Somewhere in the city, a $10,000 treasure remains buried as part of SF's annual treasure hunt, and the grassroots scramble to find it is the most entertaining exercise in free-market cooperation you'll see all year. One enterprising SF resident put out a call to arms, rallying strangers to pool their brainpower and split the prize — reasoning, delightfully, that if they don't, "the circlejerk bros" will find it first and "drown in margs at Taco Bell Cantina."

Honestly? This is community organizing we can get behind.

Think about it: no permitting process, no environmental impact review, no $1.05 million per unit price tag. Just a bunch of people voluntarily cooperating, pooling resources, and competing for a reward. Adam Smith would shed a tear.

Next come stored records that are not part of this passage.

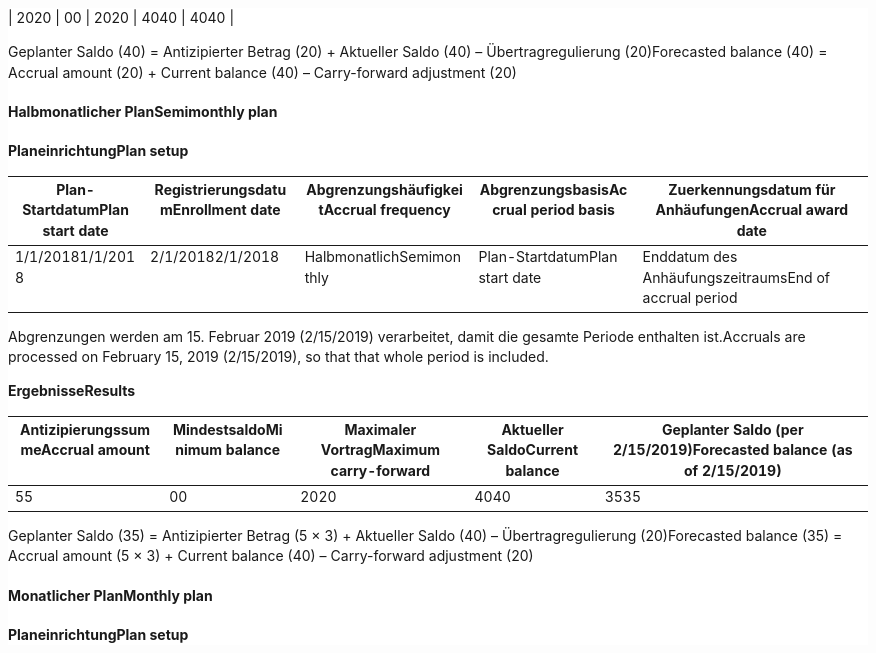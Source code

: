 | <span data-ttu-id="e9e3c-286">20</span><span class="sxs-lookup"><span data-stu-id="e9e3c-286">20</span></span>             | <span data-ttu-id="e9e3c-287">0</span><span class="sxs-lookup"><span data-stu-id="e9e3c-287">0</span></span>               | <span data-ttu-id="e9e3c-288">20</span><span class="sxs-lookup"><span data-stu-id="e9e3c-288">20</span></span>                    | <span data-ttu-id="e9e3c-289">40</span><span class="sxs-lookup"><span data-stu-id="e9e3c-289">40</span></span>              | <span data-ttu-id="e9e3c-290">40</span><span class="sxs-lookup"><span data-stu-id="e9e3c-290">40</span></span>                                   |

<span data-ttu-id="e9e3c-291">Geplanter Saldo (40) = Antizipierter Betrag (20) + Aktueller Saldo (40) – Übertragregulierung (20)</span><span class="sxs-lookup"><span data-stu-id="e9e3c-291">Forecasted balance (40) = Accrual amount (20) + Current balance (40) – Carry-forward adjustment (20)</span></span>

#### <a name="semimonthly-plan"></a><span data-ttu-id="e9e3c-292">Halbmonatlicher Plan</span><span class="sxs-lookup"><span data-stu-id="e9e3c-292">Semimonthly plan</span></span>

<span data-ttu-id="e9e3c-293">**Planeinrichtung**</span><span class="sxs-lookup"><span data-stu-id="e9e3c-293">**Plan setup**</span></span>

| <span data-ttu-id="e9e3c-294">Plan-Startdatum</span><span class="sxs-lookup"><span data-stu-id="e9e3c-294">Plan start date</span></span> | <span data-ttu-id="e9e3c-295">Registrierungsdatum</span><span class="sxs-lookup"><span data-stu-id="e9e3c-295">Enrollment date</span></span> | <span data-ttu-id="e9e3c-296">Abgrenzungshäufigkeit</span><span class="sxs-lookup"><span data-stu-id="e9e3c-296">Accrual frequency</span></span> | <span data-ttu-id="e9e3c-297">Abgrenzungsbasis</span><span class="sxs-lookup"><span data-stu-id="e9e3c-297">Accrual period basis</span></span> | <span data-ttu-id="e9e3c-298">Zuerkennungsdatum für Anhäufungen</span><span class="sxs-lookup"><span data-stu-id="e9e3c-298">Accrual award date</span></span>    |
|-----------------|-----------------|-------------------|----------------------|-----------------------|
| <span data-ttu-id="e9e3c-299">1/1/2018</span><span class="sxs-lookup"><span data-stu-id="e9e3c-299">1/1/2018</span></span>        | <span data-ttu-id="e9e3c-300">2/1/2018</span><span class="sxs-lookup"><span data-stu-id="e9e3c-300">2/1/2018</span></span>        | <span data-ttu-id="e9e3c-301">Halbmonatlich</span><span class="sxs-lookup"><span data-stu-id="e9e3c-301">Semimonthly</span></span>       | <span data-ttu-id="e9e3c-302">Plan-Startdatum</span><span class="sxs-lookup"><span data-stu-id="e9e3c-302">Plan start date</span></span>      | <span data-ttu-id="e9e3c-303">Enddatum des Anhäufungszeitraums</span><span class="sxs-lookup"><span data-stu-id="e9e3c-303">End of accrual period</span></span> |

<span data-ttu-id="e9e3c-304">Abgrenzungen werden am 15. Februar 2019 (2/15/2019) verarbeitet, damit die gesamte Periode enthalten ist.</span><span class="sxs-lookup"><span data-stu-id="e9e3c-304">Accruals are processed on February 15, 2019 (2/15/2019), so that that whole period is included.</span></span>

<span data-ttu-id="e9e3c-305">**Ergebnisse**</span><span class="sxs-lookup"><span data-stu-id="e9e3c-305">**Results**</span></span>

| <span data-ttu-id="e9e3c-306">Antizipierungssumme</span><span class="sxs-lookup"><span data-stu-id="e9e3c-306">Accrual amount</span></span> | <span data-ttu-id="e9e3c-307">Mindestsaldo</span><span class="sxs-lookup"><span data-stu-id="e9e3c-307">Minimum balance</span></span> | <span data-ttu-id="e9e3c-308">Maximaler Vortrag</span><span class="sxs-lookup"><span data-stu-id="e9e3c-308">Maximum carry-forward</span></span> | <span data-ttu-id="e9e3c-309">Aktueller Saldo</span><span class="sxs-lookup"><span data-stu-id="e9e3c-309">Current balance</span></span> | <span data-ttu-id="e9e3c-310">Geplanter Saldo (per 2/15/2019)</span><span class="sxs-lookup"><span data-stu-id="e9e3c-310">Forecasted balance (as of 2/15/2019)</span></span> |
|----------------|-----------------|-----------------------|-----------------|--------------------------------------|
| <span data-ttu-id="e9e3c-311">5</span><span class="sxs-lookup"><span data-stu-id="e9e3c-311">5</span></span>              | <span data-ttu-id="e9e3c-312">0</span><span class="sxs-lookup"><span data-stu-id="e9e3c-312">0</span></span>               | <span data-ttu-id="e9e3c-313">20</span><span class="sxs-lookup"><span data-stu-id="e9e3c-313">20</span></span>                    | <span data-ttu-id="e9e3c-314">40</span><span class="sxs-lookup"><span data-stu-id="e9e3c-314">40</span></span>              | <span data-ttu-id="e9e3c-315">35</span><span class="sxs-lookup"><span data-stu-id="e9e3c-315">35</span></span>                                   |

<span data-ttu-id="e9e3c-316">Geplanter Saldo (35) = Antizipierter Betrag (5 × 3) + Aktueller Saldo (40) – Übertragregulierung (20)</span><span class="sxs-lookup"><span data-stu-id="e9e3c-316">Forecasted balance (35) = Accrual amount (5 × 3) + Current balance (40) – Carry-forward adjustment (20)</span></span>

#### <a name="monthly-plan"></a><span data-ttu-id="e9e3c-317">Monatlicher Plan</span><span class="sxs-lookup"><span data-stu-id="e9e3c-317">Monthly plan</span></span>

<span data-ttu-id="e9e3c-318">**Planeinrichtung**</span><span class="sxs-lookup"><span data-stu-id="e9e3c-318">**Plan setup**</span></span>
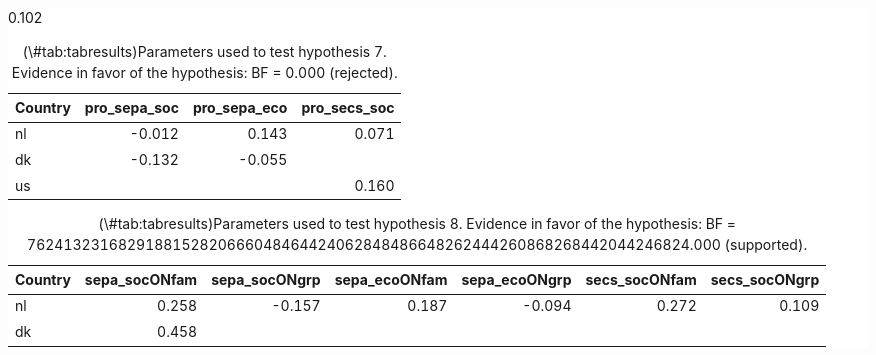    <td style="text-align:right;"> 0.102 </td>
  </tr>
</tbody>
</table><table class="table table-striped table-hover" style="margin-left: auto; margin-right: auto;">
<caption>(\#tab:tabresults)Parameters used to test hypothesis 7. Evidence in favor of the hypothesis: BF = 0.000 (rejected).</caption>
 <thead>
  <tr>
   <th style="text-align:left;"> Country </th>
   <th style="text-align:right;"> pro_sepa_soc </th>
   <th style="text-align:right;"> pro_sepa_eco </th>
   <th style="text-align:right;"> pro_secs_soc </th>
  </tr>
 </thead>
<tbody>
  <tr>
   <td style="text-align:left;"> nl </td>
   <td style="text-align:right;"> -0.012 </td>
   <td style="text-align:right;"> 0.143 </td>
   <td style="text-align:right;"> 0.071 </td>
  </tr>
  <tr>
   <td style="text-align:left;"> dk </td>
   <td style="text-align:right;"> -0.132 </td>
   <td style="text-align:right;"> -0.055 </td>
   <td style="text-align:right;">  </td>
  </tr>
  <tr>
   <td style="text-align:left;"> us </td>
   <td style="text-align:right;">  </td>
   <td style="text-align:right;">  </td>
   <td style="text-align:right;"> 0.160 </td>
  </tr>
</tbody>
</table><table class="table table-striped table-hover" style="margin-left: auto; margin-right: auto;">
<caption>(\#tab:tabresults)Parameters used to test hypothesis 8. Evidence in favor of the hypothesis: BF = 7624132316829188152820666048464424062848486648262444260868268442044246824.000 (supported).</caption>
 <thead>
  <tr>
   <th style="text-align:left;"> Country </th>
   <th style="text-align:right;"> sepa_socONfam </th>
   <th style="text-align:right;"> sepa_socONgrp </th>
   <th style="text-align:right;"> sepa_ecoONfam </th>
   <th style="text-align:right;"> sepa_ecoONgrp </th>
   <th style="text-align:right;"> secs_socONfam </th>
   <th style="text-align:right;"> secs_socONgrp </th>
  </tr>
 </thead>
<tbody>
  <tr>
   <td style="text-align:left;"> nl </td>
   <td style="text-align:right;"> 0.258 </td>
   <td style="text-align:right;"> -0.157 </td>
   <td style="text-align:right;"> 0.187 </td>
   <td style="text-align:right;"> -0.094 </td>
   <td style="text-align:right;"> 0.272 </td>
   <td style="text-align:right;"> 0.109 </td>
  </tr>
  <tr>
   <td style="text-align:left;"> dk </td>
   <td style="text-align:right;"> 0.458 </td>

The contrast with how the city handles actual money is almost painful. As one local pointed out in a recent housing cost discussion, affordable housing in SF "has to be done at large scales so that the unit economics pencil out better," yet the city forces developers to minimize project sizes — which makes each unit more expensive and less affordable. Another resident put it more bluntly: any affordable housing construction is "going to be ass backwards expensive, and the public has to pick up the tab."

So here we are. The city can't figure out how to build a studio apartment for under a million dollars, but a bunch of strangers on the internet are self-organizing a treasure expedition with a cleaner incentive structure than anything City Hall has produced in a decade.

If you're out there hunting, godspeed. And if you find the $10K, maybe skip the Taco Bell Cantina margs and put it toward first month's rent. In this city, you'll need it.